What you will do: Pick out the lines below that include the string "Taylor".

Source texts of formatted documents:
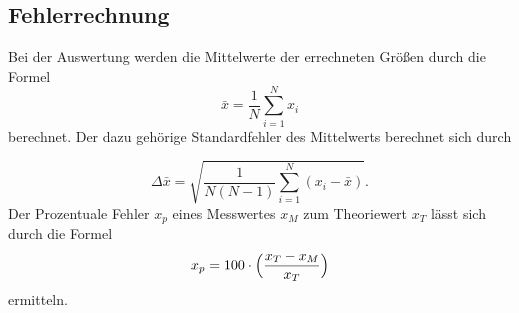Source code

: \subsection{Fehlerrechnung}
Bei der Auswertung werden die Mittelwerte 
der errechneten Größen durch die Formel
\begin{equation}
    \bar{x}=\frac{1}{N}\sum_{i=1}^N x_i
    \label{eq:2}
\end{equation}
berechnet. Der dazu gehörige Standardfehler
des Mittelwerts berechnet sich durch

 \begin{equation}
     \Delta\bar{x}=\sqrt{\frac{1}{N(N-1)}\sum_{i=1}^N (x_i-\bar{x})}.
     \label{eq:5}
 \end{equation}
\noindent Der Prozentuale Fehler $x_p$ eines
Messwertes $x_M$ zum Theoriewert $x_T$ lässt sich durch
die Formel
\begin{equation}
    x_p=100 \cdot \Bigl(\frac{x_T-x_M}{x_T}\Bigr)
\end{equation}
\noindent ermitteln.
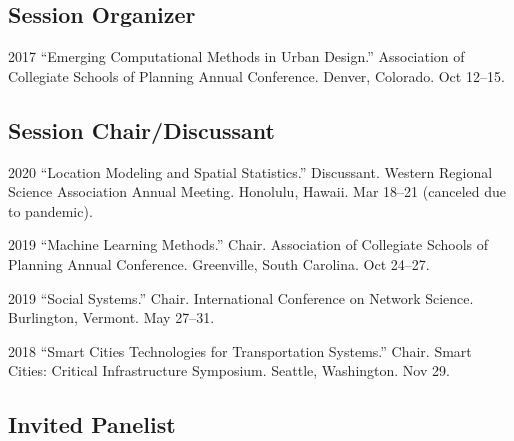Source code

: \documentclass[12pt,letterpaper]{report}
\begin{document}
    \subsection*{Session Organizer}

    \begin{tablist}

        \item[2017] \tab \enquote{Emerging Computational Methods in Urban Design.} Association of Collegiate Schools of Planning Annual Conference. Denver, Colorado. Oct 12--15.

    \end{tablist}

    \subsection*{Session Chair/Discussant}

    \begin{tablist}

        \item[2020] \tab \enquote{Location Modeling and Spatial Statistics.} Discussant. Western Regional Science Association Annual Meeting. Honolulu, Hawaii. Mar 18--21 (canceled due to pandemic).

        \item[2019] \tab \enquote{Machine Learning Methods.} Chair. Association of Collegiate Schools of Planning Annual Conference. Greenville, South Carolina. Oct 24--27.

        \item[2019] \tab \enquote{Social Systems.} Chair. International Conference on Network Science. Burlington, Vermont. May 27--31.

        \item[2018] \tab \enquote{Smart Cities Technologies for Transportation Systems.} Chair. Smart Cities: Critical Infrastructure Symposium. Seattle, Washington. Nov 29.

    \end{tablist}

    \subsection*{Invited Panelist}
\end{document}
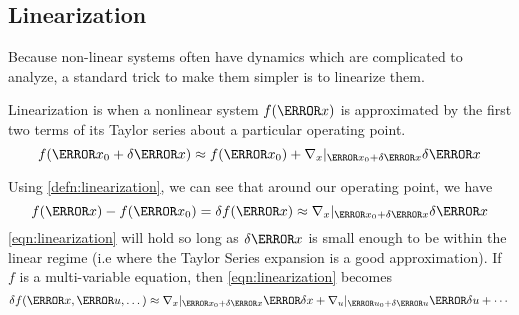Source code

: \subsection{Linearization} %
Because non-linear systems often have dynamics which are complicated to analyze, a standard trick to make them simpler is to linearize them.
\begin{definition}
  Linearization is when a nonlinear system $f(\V{x})$ is approximated by the first two terms of its Taylor series about a particular operating point.
  \[
	f(\V{x}_0 + \delta \V{x}) \approx f(\V{x}_0) + \nabla_x|_{\V{x}_0+\delta\V{x}}\delta\V{x}
  \]
  \label{defn:linearization}
\end{definition}
Using \cref{defn:linearization}, we can see that around our operating point, we have
\begin{equation}
  f(\V{x}) - f(\V{x}_0) = \delta f(\V{x}) \approx \nabla_x|_{\V{x}_0+\delta\V{x}} \delta\V{x}
  \label{eqn:linearization}
\end{equation}
\cref{eqn:linearization} will hold so long as $\delta\V{x}$ is small enough to be within the linear regime (i.e where the Taylor Series expansion is a good approximation).
If $f$ is a multi-variable equation, then \cref{eqn:linearization} becomes
\[
  \delta f(\V{x}, \V{u}, \dots) \approx \nabla_x|_{\V{x}_0+\delta\V{x}} \V{\delta x} + \nabla_u|_{\V{u}_0+\delta\V{u}} \V{\delta u} + \cdots
  \]

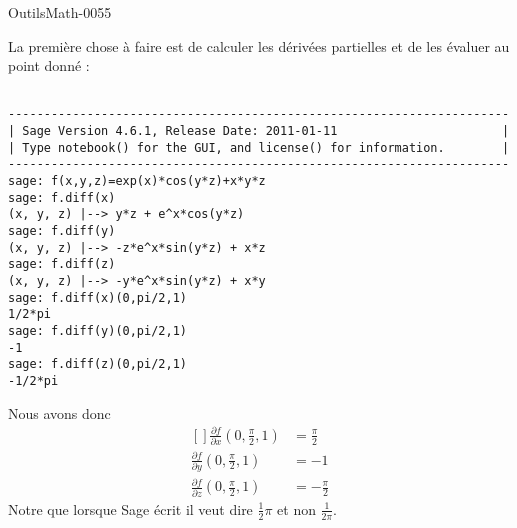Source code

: 
\begin{corrige}{OutilsMath-0055}

    La première chose à faire est de calculer les dérivées partielles et de les évaluer au point donné :
    \begin{verbatim}
    
----------------------------------------------------------------------
| Sage Version 4.6.1, Release Date: 2011-01-11                       |
| Type notebook() for the GUI, and license() for information.        |
----------------------------------------------------------------------
sage: f(x,y,z)=exp(x)*cos(y*z)+x*y*z
sage: f.diff(x)
(x, y, z) |--> y*z + e^x*cos(y*z)
sage: f.diff(y)
(x, y, z) |--> -z*e^x*sin(y*z) + x*z
sage: f.diff(z)
(x, y, z) |--> -y*e^x*sin(y*z) + x*y
sage: f.diff(x)(0,pi/2,1)
1/2*pi
sage: f.diff(y)(0,pi/2,1)
-1
sage: f.diff(z)(0,pi/2,1)
-1/2*pi
    \end{verbatim}
    Nous avons donc
    \begin{equation}
        \begin{aligned}[]
            \frac{ \partial f }{ \partial x }(0,\frac{ \pi }{2},1)&=\frac{ \pi }{2}\\
            \frac{ \partial f }{ \partial y }(0,\frac{ \pi }{2},1)&=-1\\
            \frac{ \partial f }{ \partial z }(0,\frac{ \pi }{2},1)&=-\frac{ \pi }{2}
        \end{aligned}
    \end{equation}
    Notre que lorsque Sage écrit  il veut dire $\frac{ 1 }{2}\pi$ et non $\frac{1}{ 2\pi }$.


\end{corrige}
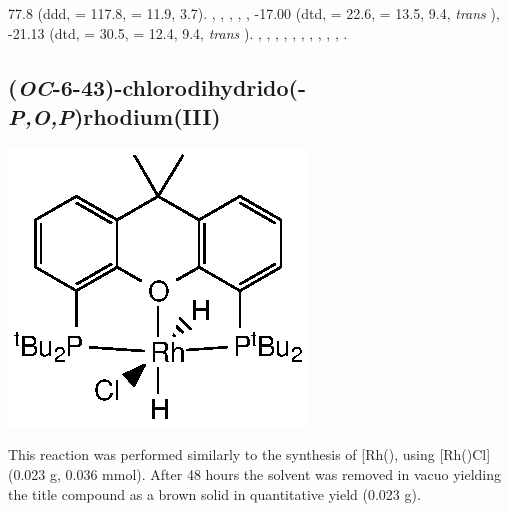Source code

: 77.8 (ddd, \JRhP{} = 117.8, \JPH{} = 11.9, 3.7).
,
,
,
,
,
-17.00 (dtd, \JRhH{} = 22.6, \JPH{} = 13.5, \JHH{} 9.4,  \emph{trans} ),
-21.13 (dtd, \JRhH{} = 30.5, \JPH{} = 12.4, \JHH{} 9.4,  \emph{trans} ).
,
,
,
,
,
,
,
,
,
,
.



\subsection*{(\emph{OC}-6-43)-chlorodihydrido(\tBuxantphosk-\emph{P,O,P})rhodium(III)}

\begin{structure}[h]
\begin{center}
\includegraphics{../Structures/CtBuRhClH2.eps}
\end{center}
\end{structure}

This reaction was performed similarly to the synthesis of [Rh(\tBusixantphos)\ce{Cl(H)2]}, using [Rh(\tBuxantphos)Cl] (0.023 g, 0.036 mmol).  After 48 hours the solvent was removed in vacuo yielding the title compound as a brown solid in quantitative yield (0.023 g).

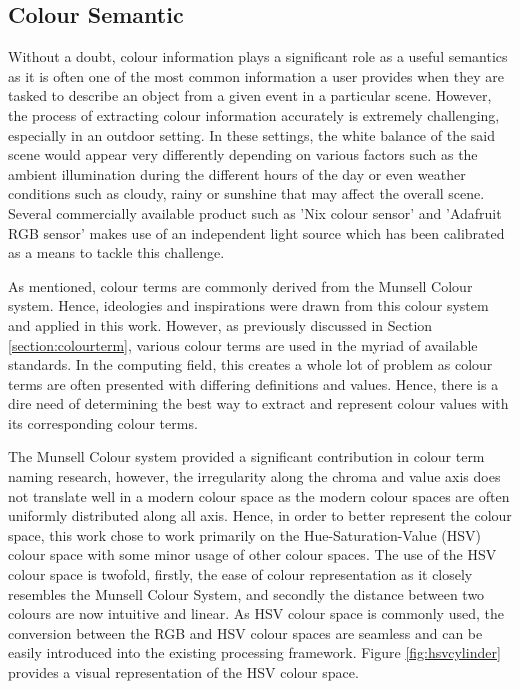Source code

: \subsection{Colour Semantic}
\label{subsec:colorsemantics}

Without a doubt, colour information plays a significant role as a useful semantics as it is often one of the most common information a user provides when they are tasked to describe an object from a given event in a particular scene. However, the process of extracting colour information accurately is extremely challenging, especially in an outdoor setting. In these settings, the white balance of the said scene would appear very differently depending on various factors such as the ambient illumination during the different hours of the day or even weather conditions such as cloudy, rainy or sunshine that may affect the overall scene. Several commercially available product such as 'Nix colour sensor' \cite{nixsensorltd} and 'Adafruit RGB sensor' \cite{adafruit} makes use of an independent light source which has been calibrated as a means to tackle this challenge.

As mentioned, colour terms are commonly derived from the Munsell Colour system. Hence, ideologies and inspirations were drawn from this colour system and applied in this work. However, as previously discussed in Section \ref{section:colourterm}, various colour terms are used in the myriad of available standards. In the computing field, this creates a whole lot of problem as colour terms are often presented with differing definitions and values. Hence, there is a dire need of determining the best way to extract and represent colour values with its corresponding colour terms. 




The Munsell Colour system provided a significant contribution in colour term naming research, however, the irregularity along the chroma and value axis does not translate well in a modern colour space as the modern colour spaces are often uniformly distributed along all axis. Hence, in order to better represent the colour space, this work chose to work primarily on the Hue-Saturation-Value (HSV) colour space with some minor usage of other colour spaces. The use of the HSV colour space is twofold, firstly, the ease of colour representation as it closely resembles the Munsell Colour System, and secondly the distance between two colours are now intuitive and linear. As HSV colour space is commonly used, the conversion between the RGB and HSV colour spaces are seamless and can be easily introduced into the existing processing framework. Figure \ref{fig:hsvcylinder} provides a visual representation of the HSV colour space.

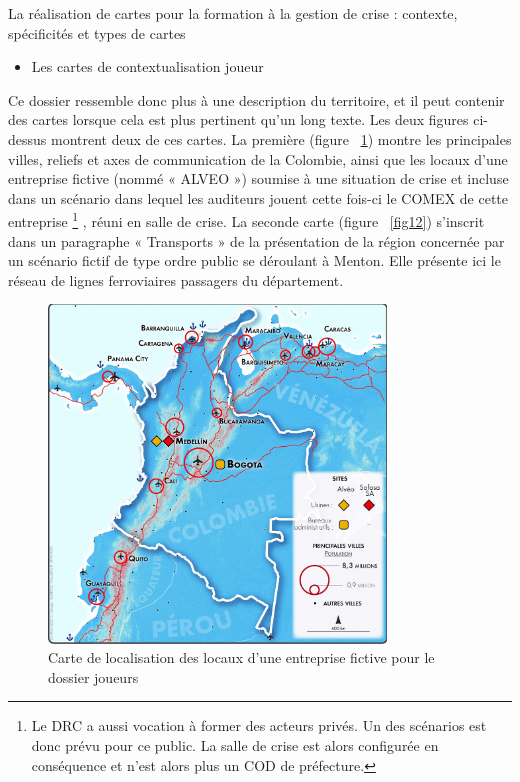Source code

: \documentclass[10pt,a4paper]{report} %
\begin{document}
\begin{part}{La réalisation de cartes pour la formation à la gestion de crise : contexte, spécificités et types de cartes}
\begin{itemize}
    \item Les cartes de contextualisation joueur
\end{itemize}


Ce dossier ressemble donc plus à une description du territoire, et il peut contenir des cartes lorsque cela est plus pertinent qu’un long texte. Les deux figures ci-dessus montrent deux de ces cartes. La première (figure ~\ref{fig11}) montre les principales villes, reliefs et axes de communication de la Colombie, ainsi que les locaux d’une entreprise fictive (nommé « ALVEO ») soumise à une situation de crise et incluse dans un scénario dans lequel les auditeurs jouent cette fois-ci le COMEX de cette entreprise \footnote{Le DRC a aussi vocation à former des acteurs privés. Un des scénarios est donc prévu pour ce public. La salle de crise est alors configurée en conséquence et n’est alors plus un COD de préfecture.} , réuni en salle de crise. La seconde carte (figure ~\ref{fig12}) s’inscrit dans un paragraphe « Transports » de la présentation de la région concernée par un scénario fictif de type ordre public se déroulant à Menton. Elle présente ici le réseau de lignes ferroviaires passagers du département.


\begin{figure}[!t]
    \centering
    \includegraphics[width=0.8\textwidth]{figures/ALVEO_SituationColombie.jpg}
    \caption{Carte de localisation des locaux d’une entreprise fictive pour le dossier joueurs}
    \label{fig11}
\end{figure}


\end{part}
\end{document}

Answer to this task:
  Linearization is when a nonlinear system $f(\V{x})$ is approximated by the first two terms of its Taylor series about a particular operating point.
\cref{eqn:linearization} will hold so long as $\delta\V{x}$ is small enough to be within the linear regime (i.e where the Taylor Series expansion is a good approximation).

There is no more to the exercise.